O arremate preferível,
junto a um tubo de saída de água consiste em fazer a manta asfáltica adentrar
no tubo. Para isso, é necessário que
este tenha, no mínimo, 75mm de diâmetro.
Quando o diâmetro for menor, é necessário que o tubo ultrapasse, pelo
menos l0cm, a superfície, para que se possa executar uma gravata.
Os desenhos seguintes
nos dão exemplos de arremates de instalações hidráulicas.
Atenção: Os tubos dos
pontos de queda ou prumadas nunca se estendem até o nível do piso acabado.
Os tubos de entrada da
água, de qualquer diâmetro, devem ultrapassar as paredes ou lajes do fundo e se
prolongar para dentro das caixas, numa extensão de, pelo menos, l0 cm.
Os tubos de saída da água
no fundo das caixas d'água, que não se estendem para dentro e os que alimentam
as válvulas de descarga dos banheiros, requerem um tratamento especial, pois
nestas tubulações ocorre o fenômeno do golpe de aríete, que provoca uma
inversão no fluxo da água, fazendo-a retornar em direção à caixa, num refluxo
violento.
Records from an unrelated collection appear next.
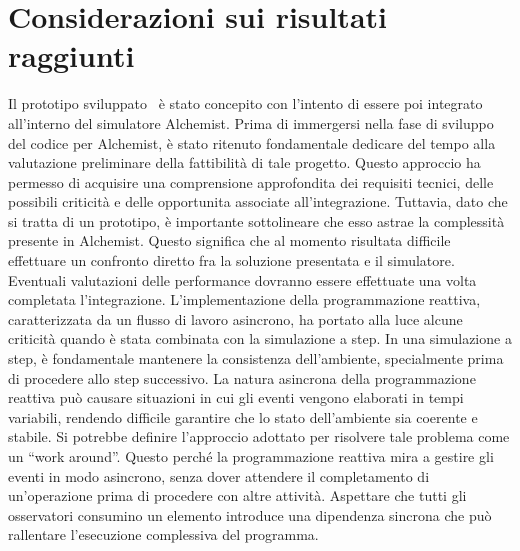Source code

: \documentclass[12pt,a4paper,openright,twoside]{book}
\begin{document}
\section{Considerazioni sui risultati raggiunti}
Il prototipo sviluppato~\cite{https://doi.org/10.5281/zenodo.10718499} è stato concepito con l'intento di essere poi integrato all'interno del simulatore Alchemist. Prima di immergersi nella fase di sviluppo del codice per Alchemist, è stato ritenuto fondamentale dedicare del tempo alla valutazione preliminare della fattibilità di tale progetto. Questo approccio ha permesso di acquisire una comprensione approfondita dei requisiti tecnici, delle possibili criticità e delle opportunita associate all'integrazione. 
Tuttavia, dato che si tratta di un prototipo, è importante sottolineare che esso astrae la complessità presente in Alchemist. Questo significa che al momento risultata difficile effettuare un confronto diretto fra la soluzione presentata e il simulatore. Eventuali valutazioni delle performance dovranno essere effettuate una volta completata l'integrazione. 
L'implementazione della programmazione reattiva, caratterizzata da un flusso di lavoro asincrono, ha portato alla luce alcune criticità quando è stata combinata con la simulazione a step. In una simulazione a step, è fondamentale mantenere la consistenza dell'ambiente, specialmente prima di procedere allo step successivo. La natura asincrona della programmazione reattiva può causare situazioni in cui gli eventi vengono elaborati in tempi variabili, rendendo difficile garantire che lo stato dell'ambiente sia coerente e stabile. Si potrebbe definire l'approccio adottato per risolvere tale problema come un ``work around''. Questo perché la programmazione reattiva mira a gestire gli eventi in modo asincrono, senza dover attendere il completamento di un'operazione prima di procedere con altre attività. Aspettare che tutti gli osservatori consumino un elemento introduce una dipendenza sincrona che può rallentare l'esecuzione complessiva del programma.
\end{document}
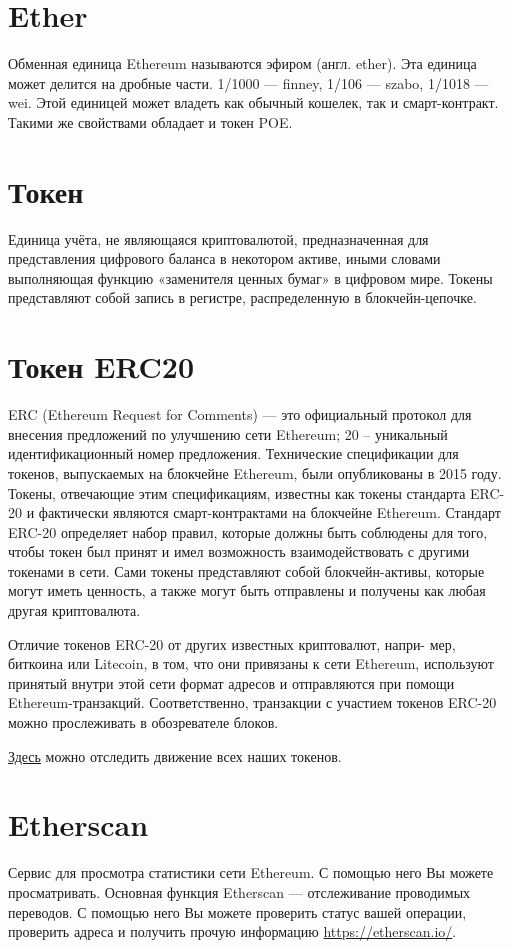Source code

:\documentclass[a4paper,12pt]{report}
\newcommand{\contractAddress}{0x37d29cb7d543300063a50d85389d409c01da7945}
\begin{document}
\section{Ether}
Обменная единица Ethereum называются эфиром (англ. ether). Эта единица может делится на дробные части. 1/1000 — finney, 1/106 — szabo, 1/1018 — wei. Этой единицей может владеть как обычный кошелек, так и смарт-контракт. Такими же свойствами обладает и токен POE.

\section{Токен}
Единица учёта, не являющаяся криптовалютой, предназначенная для представления цифрового баланса в некотором активе, иными словами выполняющая функцию «заменителя ценных бумаг» в цифровом мире. Токены представляют собой запись в регистре, распределенную в блокчейн-цепочке.

\section{Токен ERC20}
ERC (Ethereum Request for Comments) — это официальный протокол для внесения предложений по улучшению сети Ethereum; 20 – уникальный идентификационный номер предложения. Технические спецификации для токенов, выпускаемых на блокчейне Ethereum, были опубликованы в 2015 году. Токены, отвечающие этим спецификациям, известны как токены стандарта ERC-20 и фактически являются смарт-контрактами на блокчейне Ethereum. Стандарт ERC-20 определяет набор правил, которые должны быть
соблюдены для того, чтобы токен был принят и имел возможность взаимодействовать с другими токенами в сети. Сами токены представляют собой блокчейн-активы, которые могут иметь ценность, а также могут быть отправлены и получены как любая другая криптовалюта. 

Отличие токенов ERC-20 от других известных криптовалют, напри-
мер, биткоина или Litecoin, в том, что они привязаны к сети Ethereum, используют принятый внутри этой сети формат адресов и отправляются при помощи Ethereum-транзакций. Соответственно, транзакции с участием токенов ERC-20 можно прослеживать в обозревателе блоков.


\href{https://etherscan.io/address/\contractAddress}{Здесь} можно отследить движение всех наших токенов.


\section{Etherscan}
Сервис для просмотра статистики сети Ethereum. С помощью него Вы можете просматривать. Основная функция Etherscan — отслеживание проводимых переводов. С помощью него Вы можете проверить статус вашей операции, проверить адреса и получить прочую информацию  \href{https://etherscan.io/}{https://etherscan.io/}.
\end{document}
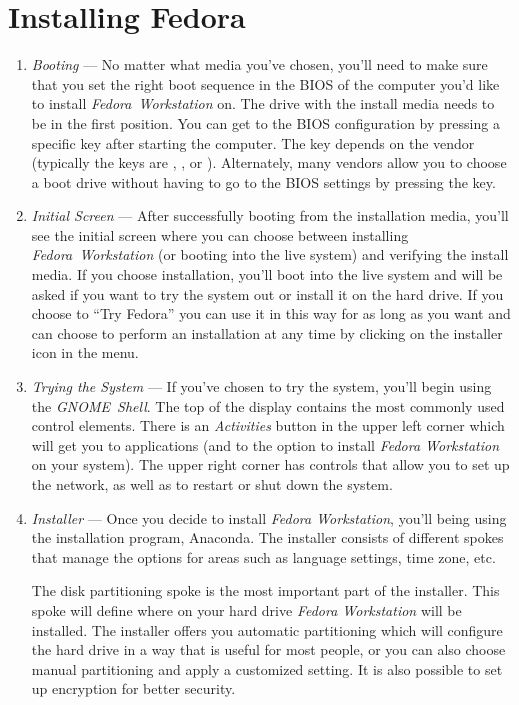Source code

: \section*{Installing Fedora}
\begin{enumerate}
\item\emph{Booting} --- No matter what media you've chosen, you'll need to make sure that you set the right boot sequence in the BIOS of the computer you'd like to install \emph{Fedora~Workstation} on. The drive with the install media needs to be in the first position. You can get to the BIOS configuration by pressing a specific key after starting the computer. The key depends on the vendor (typically the keys are , , or ). Alternately, many vendors allow you to choose a boot drive without having to go to the BIOS settings by pressing the  key.

\item\emph{Initial Screen} --- After successfully booting from the installation media, you'll see the initial screen where you can choose between installing \emph{Fedora~Workstation} (or booting into the live system) and verifying the install media. If you choose installation, you'll boot into the live system and will be asked if you want to try the system out or install it on the hard drive. If you choose to \enquote{Try Fedora} you can use it in this way for as long as you want and can choose to perform an installation at any time by clicking on the installer icon in the menu.

\item\emph{Trying the System} --- If you've chosen to try the system, you'll begin using the \emph{GNOME~Shell}. The top of the display contains the most commonly used control elements. There is an \emph{Activities} button in the upper left corner which will get you to applications (and to the option to install \emph{Fedora Workstation} on your system). The upper right corner has controls that allow you to set up the network, as well as to restart or shut down the system.

\item\emph{Installer} --- Once you decide to install \emph{Fedora Workstation}, you'll being using the installation program, Anaconda. The installer consists of different spokes that manage the options for areas such as language settings, time zone, etc.

The disk partitioning spoke is the most important part of the installer. This spoke will define where on your hard drive \emph{Fedora Workstation} will be installed. The installer offers you automatic partitioning which will configure the hard drive in a way that is useful for most people, or you can also choose manual partitioning and apply a customized setting. It is also possible to set up encryption for better security.


\end{enumerate}
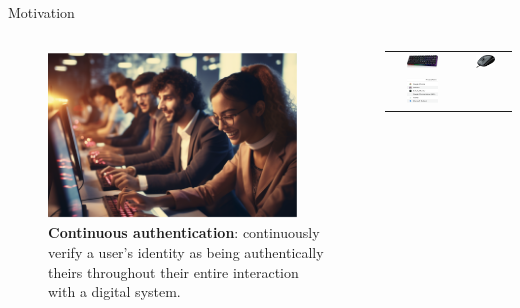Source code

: \documentclass[10pt]{beamer}
\begin{document}
\begin{frame}{Motivation}

\begin{columns}[c,onlytextwidth]
    \begin{column}{0.48\textwidth}
        \centering
		\begin{figure}
	   \includegraphics[width=0.9\textwidth]{images/cont_auth}
	   \vfill 
	   \textbf{Continuous authentication}:  continuously verify a user’s identity as being authentically theirs throughout their entire interaction with a digital system. 
		\end{figure}
    \end{column}
    \pause 
    \begin{column}{0.48\textwidth}
        \centering
		\vfill 
	  \begin{tabular}{cc}
	 \includegraphics[width=0.5\textwidth]{images/keyboard} & \includegraphics[width=0.5\textwidth]{images/mouse} 
	  \\
 \includegraphics[width=0.5\textwidth]{images/activity_monitor} &

\end{tabular}
\end{column}
\end{columns}
\end{frame}
\end{document}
Se o tubo for instalado rente
ao fundo da caixa e a impermeabilização for dobrada para dentro, inversão na
direção do fluxo pode soltar a manta asfáltica do interior do tubo e provocar
vazamentos.
Antes de chamar o
empreiteiro da impermeabilização para o início dos trabalhos, o construtor deve
verificar:
- se a área está seca;
- se as depressões estão
regularizadas;
- se os restos de
argamassa foram removidos;
- se os ninhos ou
protuberâncias foram eliminados;
- se os trabalhos de
revestimento nas empenas e adjacências foram suspensos.
Estando tudo certo, ele
determinará a interdição da área até que a proteção da impermeabilização ou a
Pavimentação tenha sido completada.
Quando os
impermeabilizadores estiverem trabalhando e até que haja uma proteção adequada sobre
a impermeabilização deve ser proibida a entrada de pessoas estranhas ao
serviço. Estes cuidados são essenciais
à manutenção da limpeza d área, fator de primordial importância para o êxito da
impermeabilização.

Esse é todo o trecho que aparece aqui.